Les gouvernements construisent donc sciemment le déficit. Cette politique favorable aux entreprises leur permet d’augmenter leurs marges et donc de verser des dividendes généreux à leurs actionnaires. En vingt ans, le chiffre d’affaires global des entreprises du CAC40 a augmenté de 74 % et leur profit de 77 %[4]. Les dividendes des entreprises du CAC40 volent de sommets en sommets pour atteindre 80 milliards d’euros en 2023, contre 15 milliards en 2001 (+433%) ! L’augmentation des dividendes entre 2022 et 2023 (+23.5 milliards) est plus élevée que le déficit de 20 milliards estimé par le COR en 2032.
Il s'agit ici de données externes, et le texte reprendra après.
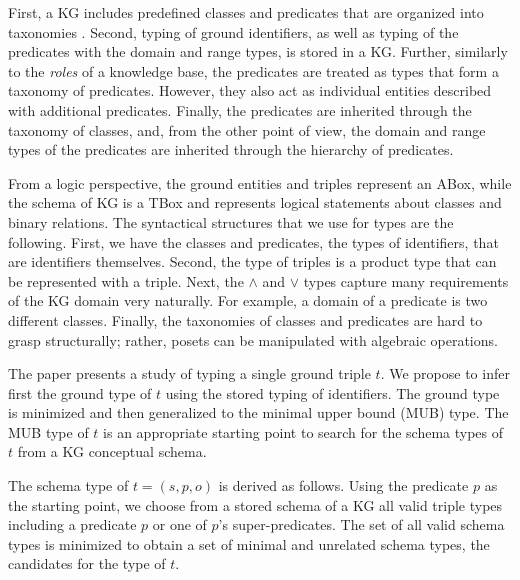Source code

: \documentclass[runningheads]{llncs}
\newcommand{\memo}[1]{}
\begin{document}
First, a KG includes predefined classes and predicates that are
organized into taxonomies \cite{Baader2002}. Second, typing of ground
identifiers, as well as typing of the predicates with the domain and
range types, is stored in a KG. Further, similarly to the \emph{roles}
\cite{Brachman1985} of a knowledge base, the predicates are treated as
types that form a taxonomy of predicates. However, they also act as
individual entities described with additional predicates. Finally, the
predicates are inherited through the taxonomy of classes, and, from
the other point of view, the domain and range types of the predicates
are inherited through the hierarchy of predicates.

\memo{
Typing a knowledge graph requires a framework for the definition of
rules, which is different from the framework for classical typing of
programming languages. While typing in programming languages is based
on the syntactical composition of a program, a knowledge graph is
built from simple triples. Triples can form rich semantic structures
depending on the kinds of entities and values. The kind of object,
for example, can be either a ground value or a class. Typing of a KG
must, therefore, be able to grasp the kinds of objects in the rules,
and, in many cases, need to be guided by a procedure.}

From a logic perspective, the ground entities and triples represent an
ABox, while the schema of KG is a TBox and represents logical
statements about classes and binary relations. The syntactical
structures that we use for types are the following. First, we have the
classes and predicates, the types of identifiers, that are identifiers
themselves. Second, the type of triples is a product type that can be
represented with a triple. Next, the $\land$ and $\lor$ types capture
many requirements of the KG domain very naturally. For example, a
domain of a predicate is two different classes. Finally, the
taxonomies of classes and predicates are hard to grasp structurally;
rather, posets can be manipulated with algebraic operations.

The paper presents a study of typing a single ground triple $t$. We
propose to infer first the ground type of $t$ using the stored typing
of identifiers. The ground type is minimized and then generalized to
the minimal upper bound (MUB) type. The MUB type of $t$ is an
appropriate starting point to search for the schema types of $t$ from
a KG conceptual schema.

The schema type of $t=(s,p,o)$ is derived as follows. Using the
predicate $p$ as the starting point, we choose from a stored schema of
a KG all valid triple types including a predicate $p$ or one of $p$'s
super-predicates. The set of all valid schema types is minimized to
obtain a set of minimal and unrelated schema types, the candidates for
the type of $t$.
\end{document}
Ces dividendes alimentent les inégalités, le groupe de luxe LVMH a vu son chiffre d’affaires multiplié par 4,5, ses profits par 10 et ses dividendes par 9 entre 2000 et 2019 et son PDG est ainsi devenu l’homme le plus riche de la planète avec une fortune estimée à 213 milliards d’euros. Toutes les politiques des gouvernements successifs ont eu comme objectif de diminuer les cotisations et donc le salaire brut pour augmenter les profits des entreprises avec comme conséquence un transfert de la valeur ajoutée produite du travail vers le capital.
Pourquoi cette réforme ?
Cette réforme vise juste à accentuer cette dynamique et à infliger une défaite sociale à notre camp. Reculer l’âge de départ de la retraite à 64 ans et allonger la durée de cotisation à 43 ans pour bénéficier d’une retraite à taux plein aura pour conséquence une baisse du niveau des pensions. (…)
L’objectif est bien de réduire le montant des pensions. Partout où des réformes identiques ont été conduites, les pensions ont diminué, avec comme conséquence la paupérisation des retraités. La France est le pays d’Europe où il y a le moins de retraités pauvres, 10% en France contre 19% en Allemagne, 16% aux Pays Bas et même 13% en Suède.
La diminution des pensions vise à augmenter la part des retraites par capitalisation. En effet, si le montant de la capitalisation a déjà doublé entre 2004 et 2020 pour atteindre 16 Mds €, il demeure faible au regard du volume global des fonds dédiés à la retraite, qui atteint 332 Md€. En France, seulement 10% de la population active française est couverte par un produit d’épargne retraite quand ce taux est de 100 % en Suède, 60 % aux États-Unis, 50 % au Royaume-Uni et 40 % en Allemagne.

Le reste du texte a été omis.